L’ennesimo sopruso da tollerare, nella mortificazione e nel terrore, avrà in un primo momento pensato la donna. Ma quando la malcapitata ha visto l’uomo rimettersi in moto, scavalcare una recinzione e raggiungere, attraverso una scaletta, il balcone sul retro della casa, si è subito resa conto di quanto velocemente il pericolo stesse diventando sempre più concreto e si è precipitata a chiudere le tapparelle di tutte le finestre che insistono su quel terrazzino. E quando ha iniziato a colpire violentemente con calci e pugni le serrande, riuscendo a romperne due ed arrivando quasi a riuscire ad entrare in casa, lei ha finalmente preso quella importante decisione, che probabilmente avrebbe dovuto prendere molto tempo prima: chiamare il 112.

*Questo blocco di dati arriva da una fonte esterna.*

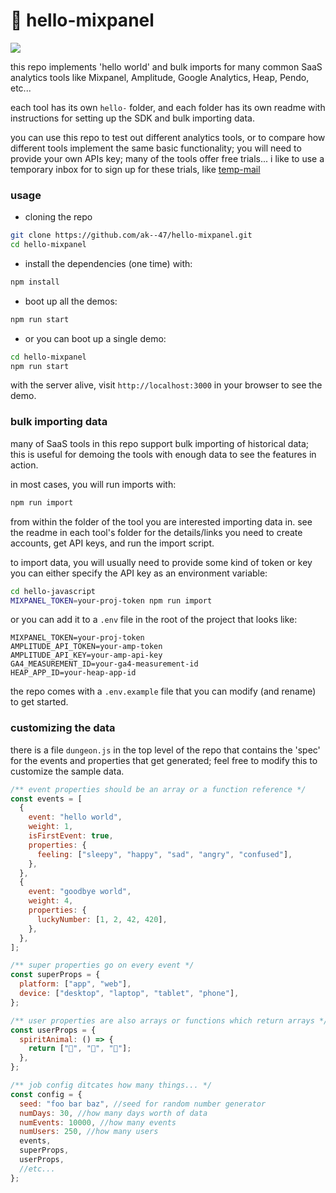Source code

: # 👋 hello-mixpanel

<img src="https://aktunes.neocities.org/hello-mixpanel.gif" />

this repo implements 'hello world' and bulk imports for many common SaaS analytics tools like Mixpanel, Amplitude, Google Analytics, Heap, Pendo, etc...

each tool has its own `hello-` folder, and each folder has its own readme with instructions for setting up the SDK and bulk importing data.

you can use this repo to test out different analytics tools, or to compare how different tools implement the same basic functionality; you will need to provide your own APIs key; many of the tools offer free trials... i like to use a temporary inbox for to sign up for these trials, like [temp-mail](https://temp-mail.org/en/)

### usage

- cloning the repo

```bash
git clone https://github.com/ak--47/hello-mixpanel.git
cd hello-mixpanel
```

- install the dependencies (one time) with:

```bash
npm install
```

- boot up all the demos:

```bash
npm run start
```

- or you can boot up a single demo:

```bash
cd hello-mixpanel
npm run start
```

with the server alive, visit `http://localhost:3000` in your browser to see the demo.

### bulk importing data

many of SaaS tools in this repo support bulk importing of historical data; this is useful for demoing the tools with enough data to see the features in action.

in most cases, you will run imports with:

```bash
npm run import
```

from within the folder of the tool you are interested importing data in. see the readme in each tool's folder for the details/links you need to create accounts, get API keys, and run the import script.

to import data, you will usually need to provide some kind of token or key you can either specify the API key as an environment variable:

```bash
cd hello-javascript
MIXPANEL_TOKEN=your-proj-token npm run import
```

or you can add it to a `.env` file in the root of the project that looks like:

```env
MIXPANEL_TOKEN=your-proj-token
AMPLITUDE_API_TOKEN=your-amp-token
AMPLITUDE_API_KEY=your-amp-api-key
GA4_MEASUREMENT_ID=your-ga4-measurement-id
HEAP_APP_ID=your-heap-app-id
```

the repo comes with a `.env.example` file that you can modify (and rename) to get started.

### customizing the data

there is a file `dungeon.js` in the top level of the repo that contains the 'spec' for the events and properties that get generated; feel free to modify this to customize the sample data.

```javascript
/** event properties should be an array or a function reference */
const events = [
  {
    event: "hello world",
    weight: 1,
    isFirstEvent: true,
    properties: {
      feeling: ["sleepy", "happy", "sad", "angry", "confused"],
    },
  },
  {
    event: "goodbye world",
    weight: 4,
    properties: {
      luckyNumber: [1, 2, 42, 420],
    },
  },
];

/** super properties go on every event */
const superProps = {
  platform: ["app", "web"],
  device: ["desktop", "laptop", "tablet", "phone"],
};

/** user properties are also arrays or functions which return arrays */
const userProps = {
  spiritAnimal: () => {
    return ["🦄", "🐻", "🐍"];
  },
};

/** job config ditcates how many things... */
const config = {
  seed: "foo bar baz", //seed for random number generator
  numDays: 30, //how many days worth of data
  numEvents: 10000, //how many events
  numUsers: 250, //how many users
  events,
  superProps,
  userProps,
  //etc...
};
```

L’intervento dei carabinieri è stato tempestivo e dopo pochi minuti è arrivata sul posto, a sirene spiegate, una pattuglia della Stazione Carabinieri di Giampilieri, immediatamente supportata da un equipaggio del Nucleo Radiomobile dei Carabinieri di Messina. Solo il loro arrivo ha evitato che l’uomo riuscisse nel suo intento di entrare in casa ed ha scongiurato che potesse accadere quello che ormai la donna temeva, segretamente, da anni.
L’uomo, che versava in evidente stato di ubriachezza, è stato subito portato nella caserma dei carabinieri di Giampilieri, dove è stato tratto in arresto per maltrattamenti contro familiari atti persecutori, violazione di domicilio e danneggiamento aggravati.
Il 43enne dopo le formalità di rito, su disposizione dell’Autorità Giudiziaria è stato trattenuto presso le camere di sicurezza della Compagnia di Messina Sud, in attesa del rito direttissimo, che ha avuto luogo nella mattinata di lunedì 19 ottobre 2015 e si è concluso con la condanna ad 8 mesi di reclusione e la misura cautelare del divieto di avvicinamento ai luoghi frequentati dalla vittima.